A partir de seus estudos, Street (2003) apresenta dois modelos de letramento: “modelo autônomo” e “modelo ideológico”. O primeiro, como o próprio nome diz, é autossuficiente quanto ao seu funcionamento. Esse modelo parte do pressuposto de que o letramento é uma prática de habilidade meramente técnica e neutra, funcional independente do contexto e da cultura. Em oposição ao modelo autônomo, Street apresenta a ideia de “modelo ideológico” de letramento, em que se considera uma multiplicidade de letramentos. Para este modelo, leitura e escrita são práticas que estão associadas a relações de poder e de ideologia e, nessa perspectiva, seria mais adequado pensar o letramento a partir da dimensão do contexto social.

Magda Soares, ao refletir sobre a dimensão social do letramento, e em diálogo com Street, afirma:

Letramento não pode ser considerado um “instrumento” neutro a ser usado nas práticas sociais quando exigido, mas é essencialmente um conjunto de práticas socialmente construídas que envolvem a leitura e a escrita, geradas por processos mais amplos, e responsáveis por reforçar ou questionar valores, tradições e formas de distribuição de poder presentes nos contextos sociais. (SOARES, 1998, p.75)

Segundo essa perspectiva, não se pode pensar simplesmente na oposição letramento/iletramento, pois estamos diante de um processo muito mais complexo quando se focalizam as práticas de leitura e de escrita, em contextos sociais múltiplos e culturalmente diversificados.

Os estudos sobre o letramento têm contribuído para o redimensionamento do ensino de língua e literatura na escola, tanto nos anos iniciais em que acontece a alfabetização, quanto nos anos finais do Ensino Fundmental e no Ensino Médio. O conceito de letramento literário, termo utilizado por Graça Paulino em “Letramento literário: a questão dos cânones literários” (2004), advém dos estudos sobre letramento. Em 2010, sobre o tema a autora afirma:

O letramento literário, como outros tipos de letramento, continua sendo uma apropriação pessoal e consciente, de práticas sociais de leitura/escrita, que não se reduzem à escola, embora passem por ela. (PAULINO, 2004, p. 58)

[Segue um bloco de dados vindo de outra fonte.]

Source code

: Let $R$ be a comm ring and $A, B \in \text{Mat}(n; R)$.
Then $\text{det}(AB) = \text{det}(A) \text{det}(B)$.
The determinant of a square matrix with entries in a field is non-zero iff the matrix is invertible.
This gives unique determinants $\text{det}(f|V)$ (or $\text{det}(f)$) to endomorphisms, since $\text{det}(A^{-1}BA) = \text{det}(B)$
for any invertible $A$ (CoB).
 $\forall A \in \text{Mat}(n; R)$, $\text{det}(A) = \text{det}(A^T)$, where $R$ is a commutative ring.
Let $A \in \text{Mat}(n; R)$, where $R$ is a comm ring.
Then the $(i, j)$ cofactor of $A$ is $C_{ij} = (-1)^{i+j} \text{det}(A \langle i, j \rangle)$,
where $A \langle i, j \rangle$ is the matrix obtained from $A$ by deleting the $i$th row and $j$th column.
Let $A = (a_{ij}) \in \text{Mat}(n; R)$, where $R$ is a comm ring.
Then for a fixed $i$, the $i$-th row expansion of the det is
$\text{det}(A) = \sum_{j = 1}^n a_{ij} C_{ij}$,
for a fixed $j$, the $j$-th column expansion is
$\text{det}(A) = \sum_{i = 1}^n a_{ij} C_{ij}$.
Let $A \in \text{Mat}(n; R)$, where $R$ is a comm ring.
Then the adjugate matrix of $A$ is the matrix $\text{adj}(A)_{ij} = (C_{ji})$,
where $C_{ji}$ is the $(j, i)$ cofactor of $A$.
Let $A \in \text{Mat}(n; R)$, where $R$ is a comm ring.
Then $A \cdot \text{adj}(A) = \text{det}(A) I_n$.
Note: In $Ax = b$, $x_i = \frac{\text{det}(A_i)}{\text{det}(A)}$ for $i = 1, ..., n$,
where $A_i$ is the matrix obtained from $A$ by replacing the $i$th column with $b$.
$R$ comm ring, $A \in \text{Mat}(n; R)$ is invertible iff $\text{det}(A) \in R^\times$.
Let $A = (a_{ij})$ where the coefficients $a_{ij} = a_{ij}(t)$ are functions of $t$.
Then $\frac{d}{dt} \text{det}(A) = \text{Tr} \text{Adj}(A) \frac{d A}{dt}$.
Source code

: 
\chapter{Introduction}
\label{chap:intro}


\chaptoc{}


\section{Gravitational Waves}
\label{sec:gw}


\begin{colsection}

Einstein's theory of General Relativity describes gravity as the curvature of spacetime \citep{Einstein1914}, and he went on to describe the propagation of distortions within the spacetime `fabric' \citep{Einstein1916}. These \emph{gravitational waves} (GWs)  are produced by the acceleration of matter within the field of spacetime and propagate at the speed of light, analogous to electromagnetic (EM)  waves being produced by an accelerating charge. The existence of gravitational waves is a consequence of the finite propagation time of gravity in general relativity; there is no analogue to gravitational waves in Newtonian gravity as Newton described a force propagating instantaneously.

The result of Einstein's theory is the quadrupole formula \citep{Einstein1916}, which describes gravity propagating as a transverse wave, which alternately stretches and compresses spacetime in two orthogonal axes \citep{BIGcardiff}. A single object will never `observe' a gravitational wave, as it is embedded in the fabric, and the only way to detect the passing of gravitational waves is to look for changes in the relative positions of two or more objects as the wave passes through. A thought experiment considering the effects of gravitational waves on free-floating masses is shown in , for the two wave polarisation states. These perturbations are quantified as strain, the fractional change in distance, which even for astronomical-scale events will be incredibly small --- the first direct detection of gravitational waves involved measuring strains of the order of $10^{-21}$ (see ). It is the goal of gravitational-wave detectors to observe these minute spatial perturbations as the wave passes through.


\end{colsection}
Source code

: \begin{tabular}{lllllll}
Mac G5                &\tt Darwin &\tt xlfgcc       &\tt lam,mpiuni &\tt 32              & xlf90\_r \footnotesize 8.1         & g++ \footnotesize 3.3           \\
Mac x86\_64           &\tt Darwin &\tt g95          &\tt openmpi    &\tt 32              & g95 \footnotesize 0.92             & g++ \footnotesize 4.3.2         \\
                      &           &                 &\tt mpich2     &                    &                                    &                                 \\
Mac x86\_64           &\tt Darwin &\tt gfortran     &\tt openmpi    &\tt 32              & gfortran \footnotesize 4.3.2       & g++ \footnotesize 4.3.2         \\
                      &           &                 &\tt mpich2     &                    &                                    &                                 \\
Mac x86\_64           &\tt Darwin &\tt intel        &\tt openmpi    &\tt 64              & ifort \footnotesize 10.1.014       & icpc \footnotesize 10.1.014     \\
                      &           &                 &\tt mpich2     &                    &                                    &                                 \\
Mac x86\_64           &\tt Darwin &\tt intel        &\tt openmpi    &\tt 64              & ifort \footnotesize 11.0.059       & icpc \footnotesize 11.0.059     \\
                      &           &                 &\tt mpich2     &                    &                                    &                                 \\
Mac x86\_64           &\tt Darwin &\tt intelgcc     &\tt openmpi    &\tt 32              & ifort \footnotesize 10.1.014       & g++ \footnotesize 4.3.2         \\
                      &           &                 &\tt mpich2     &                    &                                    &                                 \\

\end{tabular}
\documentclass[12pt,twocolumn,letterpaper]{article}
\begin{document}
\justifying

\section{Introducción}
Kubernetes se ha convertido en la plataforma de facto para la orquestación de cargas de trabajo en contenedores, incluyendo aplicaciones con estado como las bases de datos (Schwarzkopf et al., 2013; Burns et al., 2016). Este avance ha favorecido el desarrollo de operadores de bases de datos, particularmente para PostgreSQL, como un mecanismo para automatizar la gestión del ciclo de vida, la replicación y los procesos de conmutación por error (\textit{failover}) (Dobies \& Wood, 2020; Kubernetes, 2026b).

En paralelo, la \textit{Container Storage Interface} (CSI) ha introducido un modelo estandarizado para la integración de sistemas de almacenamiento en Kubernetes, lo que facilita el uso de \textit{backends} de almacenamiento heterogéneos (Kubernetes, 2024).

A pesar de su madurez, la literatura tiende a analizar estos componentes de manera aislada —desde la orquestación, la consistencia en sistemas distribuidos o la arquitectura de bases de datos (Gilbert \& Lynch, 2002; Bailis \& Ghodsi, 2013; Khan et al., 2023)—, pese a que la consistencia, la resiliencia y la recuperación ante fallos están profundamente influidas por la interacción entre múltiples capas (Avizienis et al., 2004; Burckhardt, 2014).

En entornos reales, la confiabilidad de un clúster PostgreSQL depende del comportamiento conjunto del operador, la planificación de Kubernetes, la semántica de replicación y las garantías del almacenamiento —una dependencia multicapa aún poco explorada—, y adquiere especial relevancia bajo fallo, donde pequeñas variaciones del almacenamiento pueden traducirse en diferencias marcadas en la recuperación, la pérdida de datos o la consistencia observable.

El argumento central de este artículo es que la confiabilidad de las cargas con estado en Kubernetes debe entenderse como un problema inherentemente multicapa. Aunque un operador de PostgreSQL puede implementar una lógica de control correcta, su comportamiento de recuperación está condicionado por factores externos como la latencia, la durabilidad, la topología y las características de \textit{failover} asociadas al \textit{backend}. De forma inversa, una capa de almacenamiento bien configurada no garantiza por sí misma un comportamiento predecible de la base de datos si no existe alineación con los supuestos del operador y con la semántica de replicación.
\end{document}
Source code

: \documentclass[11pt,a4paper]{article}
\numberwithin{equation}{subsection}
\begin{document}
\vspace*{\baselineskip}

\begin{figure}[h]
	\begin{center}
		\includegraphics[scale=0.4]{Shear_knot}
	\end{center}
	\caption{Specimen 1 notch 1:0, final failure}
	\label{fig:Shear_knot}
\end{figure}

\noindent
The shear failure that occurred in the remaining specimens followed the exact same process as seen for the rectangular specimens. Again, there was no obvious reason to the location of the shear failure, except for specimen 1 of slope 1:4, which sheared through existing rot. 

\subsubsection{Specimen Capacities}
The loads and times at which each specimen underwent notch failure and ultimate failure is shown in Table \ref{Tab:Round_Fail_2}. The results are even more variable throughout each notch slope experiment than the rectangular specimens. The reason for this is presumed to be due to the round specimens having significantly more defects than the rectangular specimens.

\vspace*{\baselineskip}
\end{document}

Rildo Cosson (2006), em Letramento Literário: teoria e prática, defende, assim como Paulino (2004), que a escola é um espaço onde o aluno deve aprender a extrapolar os limites de entretenimento que a leitura literária proporciona e ressalta que o importante é que o aluno leia para fruição. Para o autor, o letramento literário é um processo contínuo de apropriação de uma linguagem, a literária, que deve iniciar desde a primeira infância e que se estende ao longo da vida de uma pessoa a cada vez que ela tem uma experiência de leitura literária, seja por meio das canções de ninar, de livros infantis, romances, filmes, novelas.

Cosson afirma que, no espaço escolar, o letramento literário possui quatro características fundamentais: pelo contato direto com a obra; pela construção de uma comunidade de leitores; pela ampliação do repertório literário; e por atividades sistematizadas e contínuas que tenham por objetivo desenvolver a competência literária (COSSON, 2014).

O pesquisador ainda defende que a formação de um leitor competente envolve: ler diversos e diferentes textos; ler de diversos modos; ler para conhecer o texto que nos desafia e que responde a uma demanda específica; ler e avaliar o que lê; ler para aprender a ler.

É assim que, por meio da leitura da literatura, temos acesso a uma grande diversidade de textos, pois é próprio do discurso literário a multiplicidade das formas e a pluralidade dos temas. [...] A leitura literária conduz a indagações sobre o que somos e o que queremos viver, de tal forma que o diálogo com a literatura traz sempre a possibilidade de avaliação dos valores postos em uma sociedade. Tal fato acontece porque os textos literários guardam palavras e mundos tanto mais verdadeiros quanto mais imaginados, desafiando os discursos prontos da realidade, sobretudo quando se apresentam como verdades únicas e imutáveis. Também porque na literatura encontramos outros caminhos de vida a serem percorridos e possibilidades múltiplas de construir nossas identidades. (COSSON, 2014, p. 49-50)

Segundo o autor, essas e outras características do aprendizado da leitura encontram na literatura um campo ideal para seu desenvolvimento.